Within the material below, transcribe exactly the lines from the one holding "- Dot product" through the one holding "- C++ Game development by example...", keeping both ends and skipping the rest.
TASK DATA Block Start
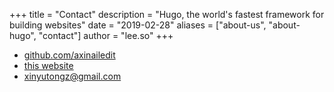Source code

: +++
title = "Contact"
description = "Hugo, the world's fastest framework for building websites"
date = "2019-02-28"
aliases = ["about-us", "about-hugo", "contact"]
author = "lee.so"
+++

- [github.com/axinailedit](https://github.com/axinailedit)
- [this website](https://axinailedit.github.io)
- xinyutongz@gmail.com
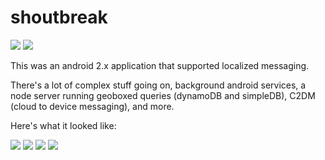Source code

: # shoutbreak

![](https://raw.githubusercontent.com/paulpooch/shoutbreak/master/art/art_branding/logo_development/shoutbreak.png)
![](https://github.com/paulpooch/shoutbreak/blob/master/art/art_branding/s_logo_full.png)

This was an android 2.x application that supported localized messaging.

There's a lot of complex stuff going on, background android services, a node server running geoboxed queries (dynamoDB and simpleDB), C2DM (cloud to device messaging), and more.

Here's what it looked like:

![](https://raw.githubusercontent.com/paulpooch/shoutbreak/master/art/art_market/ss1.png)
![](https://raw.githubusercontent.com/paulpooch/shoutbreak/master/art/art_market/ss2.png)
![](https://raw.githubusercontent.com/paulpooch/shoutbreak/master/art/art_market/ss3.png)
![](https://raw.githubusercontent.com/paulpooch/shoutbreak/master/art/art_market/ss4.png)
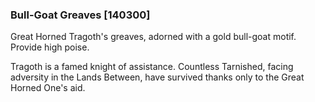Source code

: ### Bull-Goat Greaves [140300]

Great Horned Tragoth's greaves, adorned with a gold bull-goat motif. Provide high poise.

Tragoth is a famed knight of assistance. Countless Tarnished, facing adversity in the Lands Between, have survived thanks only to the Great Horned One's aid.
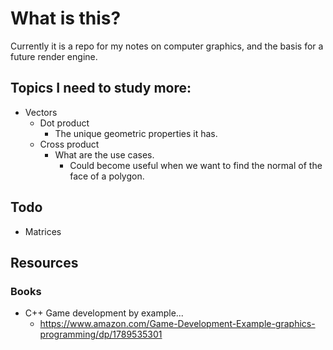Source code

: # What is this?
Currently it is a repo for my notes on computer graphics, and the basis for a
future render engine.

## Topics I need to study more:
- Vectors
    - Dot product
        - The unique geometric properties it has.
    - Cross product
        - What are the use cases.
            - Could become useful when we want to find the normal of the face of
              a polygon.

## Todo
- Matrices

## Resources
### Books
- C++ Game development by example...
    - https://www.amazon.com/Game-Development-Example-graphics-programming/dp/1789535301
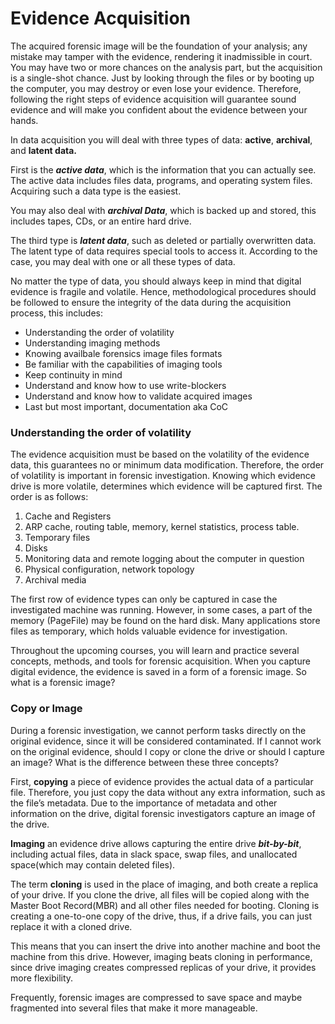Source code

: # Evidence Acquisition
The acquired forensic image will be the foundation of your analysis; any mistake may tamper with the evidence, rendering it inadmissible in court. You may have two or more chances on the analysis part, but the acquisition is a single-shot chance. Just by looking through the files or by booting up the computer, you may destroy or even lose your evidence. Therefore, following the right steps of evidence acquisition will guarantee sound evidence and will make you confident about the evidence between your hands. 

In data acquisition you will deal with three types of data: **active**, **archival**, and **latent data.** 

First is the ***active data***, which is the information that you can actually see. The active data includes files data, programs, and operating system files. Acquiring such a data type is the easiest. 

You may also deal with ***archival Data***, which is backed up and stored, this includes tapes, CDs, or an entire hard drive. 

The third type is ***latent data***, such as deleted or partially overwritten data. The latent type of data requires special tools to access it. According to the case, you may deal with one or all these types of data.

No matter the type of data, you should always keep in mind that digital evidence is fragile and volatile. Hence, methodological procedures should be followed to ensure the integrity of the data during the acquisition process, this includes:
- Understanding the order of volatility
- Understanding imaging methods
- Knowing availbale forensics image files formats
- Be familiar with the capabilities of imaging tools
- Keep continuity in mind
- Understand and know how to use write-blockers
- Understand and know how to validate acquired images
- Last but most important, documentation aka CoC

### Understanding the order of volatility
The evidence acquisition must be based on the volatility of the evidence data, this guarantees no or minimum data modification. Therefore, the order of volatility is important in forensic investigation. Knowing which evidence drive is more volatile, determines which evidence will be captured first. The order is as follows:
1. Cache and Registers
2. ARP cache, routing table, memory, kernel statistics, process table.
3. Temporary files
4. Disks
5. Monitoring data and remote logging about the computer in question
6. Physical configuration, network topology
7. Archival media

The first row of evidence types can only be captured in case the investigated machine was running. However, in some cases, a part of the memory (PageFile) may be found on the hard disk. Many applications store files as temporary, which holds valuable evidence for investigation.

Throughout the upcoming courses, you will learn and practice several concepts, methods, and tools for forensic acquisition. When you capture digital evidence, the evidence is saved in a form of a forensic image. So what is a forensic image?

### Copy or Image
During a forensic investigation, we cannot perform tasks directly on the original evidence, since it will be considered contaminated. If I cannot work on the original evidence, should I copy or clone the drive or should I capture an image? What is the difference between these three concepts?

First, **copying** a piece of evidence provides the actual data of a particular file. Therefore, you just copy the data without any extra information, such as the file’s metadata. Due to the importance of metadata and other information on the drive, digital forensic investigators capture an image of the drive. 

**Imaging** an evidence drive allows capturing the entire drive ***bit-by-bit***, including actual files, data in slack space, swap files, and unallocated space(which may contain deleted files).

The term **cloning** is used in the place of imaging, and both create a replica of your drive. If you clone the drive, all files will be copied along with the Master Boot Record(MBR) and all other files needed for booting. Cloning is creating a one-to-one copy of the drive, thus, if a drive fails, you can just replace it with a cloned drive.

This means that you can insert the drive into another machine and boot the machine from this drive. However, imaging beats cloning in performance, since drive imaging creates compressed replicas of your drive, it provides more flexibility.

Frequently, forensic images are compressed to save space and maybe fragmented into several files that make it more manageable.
TASK DATA Block End
TASK DATA Block Start
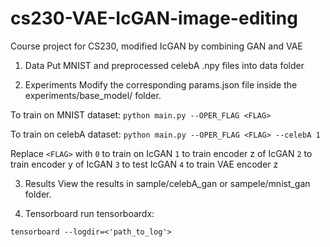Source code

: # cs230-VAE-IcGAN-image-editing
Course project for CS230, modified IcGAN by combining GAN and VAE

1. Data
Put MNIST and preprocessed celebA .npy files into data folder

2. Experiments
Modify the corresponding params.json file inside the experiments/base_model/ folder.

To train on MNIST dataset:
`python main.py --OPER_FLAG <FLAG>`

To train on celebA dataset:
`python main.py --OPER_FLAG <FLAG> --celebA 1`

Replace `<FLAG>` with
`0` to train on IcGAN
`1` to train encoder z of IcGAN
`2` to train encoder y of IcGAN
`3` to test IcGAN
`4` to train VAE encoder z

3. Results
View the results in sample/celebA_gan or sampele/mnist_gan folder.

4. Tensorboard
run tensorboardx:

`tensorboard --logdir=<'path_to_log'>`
TASK DATA Block End
SOLUTION TO THE PROBLEM -
    - Dot product
        - The unique geometric properties it has.
    - Cross product
        - What are the use cases.
            - Could become useful when we want to find the normal of the face of
              a polygon.

## Todo
- Matrices

## Resources
### Books
- C++ Game development by example...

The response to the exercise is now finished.